Copy exactly, please, each line of the data below until the line that contains "Our 2.23\% result" has been copied, beginning at the top.
:: DATASET RECORDS
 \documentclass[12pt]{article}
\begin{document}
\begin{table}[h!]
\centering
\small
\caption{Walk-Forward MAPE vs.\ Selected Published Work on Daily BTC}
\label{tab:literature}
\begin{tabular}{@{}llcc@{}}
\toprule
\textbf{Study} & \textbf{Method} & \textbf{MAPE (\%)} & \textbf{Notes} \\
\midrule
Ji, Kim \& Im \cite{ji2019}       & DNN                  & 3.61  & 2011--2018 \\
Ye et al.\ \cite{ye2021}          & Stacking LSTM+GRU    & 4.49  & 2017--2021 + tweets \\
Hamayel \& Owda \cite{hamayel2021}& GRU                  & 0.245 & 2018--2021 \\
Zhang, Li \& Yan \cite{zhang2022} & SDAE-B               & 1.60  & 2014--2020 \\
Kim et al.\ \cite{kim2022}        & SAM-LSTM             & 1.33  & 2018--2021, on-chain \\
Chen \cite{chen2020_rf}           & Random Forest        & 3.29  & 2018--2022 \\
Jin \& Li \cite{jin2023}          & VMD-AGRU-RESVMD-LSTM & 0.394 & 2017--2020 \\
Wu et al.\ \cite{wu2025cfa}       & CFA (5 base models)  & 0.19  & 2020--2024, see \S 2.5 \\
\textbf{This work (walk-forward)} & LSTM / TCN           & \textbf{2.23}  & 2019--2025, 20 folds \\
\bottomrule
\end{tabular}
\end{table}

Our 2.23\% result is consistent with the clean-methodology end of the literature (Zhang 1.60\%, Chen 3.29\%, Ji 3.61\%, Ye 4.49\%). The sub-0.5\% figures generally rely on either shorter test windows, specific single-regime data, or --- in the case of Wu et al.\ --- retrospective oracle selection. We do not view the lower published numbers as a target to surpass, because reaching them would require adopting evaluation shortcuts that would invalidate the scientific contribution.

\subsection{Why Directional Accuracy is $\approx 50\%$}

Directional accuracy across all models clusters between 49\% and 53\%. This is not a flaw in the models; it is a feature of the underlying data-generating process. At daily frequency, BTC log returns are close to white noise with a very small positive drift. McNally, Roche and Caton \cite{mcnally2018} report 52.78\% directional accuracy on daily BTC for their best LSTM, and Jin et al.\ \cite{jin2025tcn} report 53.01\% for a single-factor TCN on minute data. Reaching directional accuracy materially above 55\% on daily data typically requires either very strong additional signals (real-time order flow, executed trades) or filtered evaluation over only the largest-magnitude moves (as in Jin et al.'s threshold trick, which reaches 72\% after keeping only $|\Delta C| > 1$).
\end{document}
::::
▶ FINISHED TASK:
 \documentclass[12pt]{article}
\begin{document}
\begin{table}[h!]
\centering
\small
\caption{Walk-Forward MAPE vs.\ Selected Published Work on Daily BTC}
\label{tab:literature}
\begin{tabular}{@{}llcc@{}}
\toprule
\textbf{Study} & \textbf{Method} & \textbf{MAPE (\%)} & \textbf{Notes} \\
\midrule
Ji, Kim \& Im \cite{ji2019}       & DNN                  & 3.61  & 2011--2018 \\
Ye et al.\ \cite{ye2021}          & Stacking LSTM+GRU    & 4.49  & 2017--2021 + tweets \\
Hamayel \& Owda \cite{hamayel2021}& GRU                  & 0.245 & 2018--2021 \\
Zhang, Li \& Yan \cite{zhang2022} & SDAE-B               & 1.60  & 2014--2020 \\
Kim et al.\ \cite{kim2022}        & SAM-LSTM             & 1.33  & 2018--2021, on-chain \\
Chen \cite{chen2020_rf}           & Random Forest        & 3.29  & 2018--2022 \\
Jin \& Li \cite{jin2023}          & VMD-AGRU-RESVMD-LSTM & 0.394 & 2017--2020 \\
Wu et al.\ \cite{wu2025cfa}       & CFA (5 base models)  & 0.19  & 2020--2024, see \S 2.5 \\
\textbf{This work (walk-forward)} & LSTM / TCN           & \textbf{2.23}  & 2019--2025, 20 folds \\
\bottomrule
\end{tabular}
\end{table}

Our 2.23\% result is consistent with the clean-methodology end of the literature (Zhang 1.60\%, Chen 3.29\%, Ji 3.61\%, Ye 4.49\%). The sub-0.5\% figures generally rely on either shorter test windows, specific single-regime data, or --- in the case of Wu et al.\ --- retrospective oracle selection. We do not view the lower published numbers as a target to surpass, because reaching them would require adopting evaluation shortcuts that would invalidate the scientific contribution.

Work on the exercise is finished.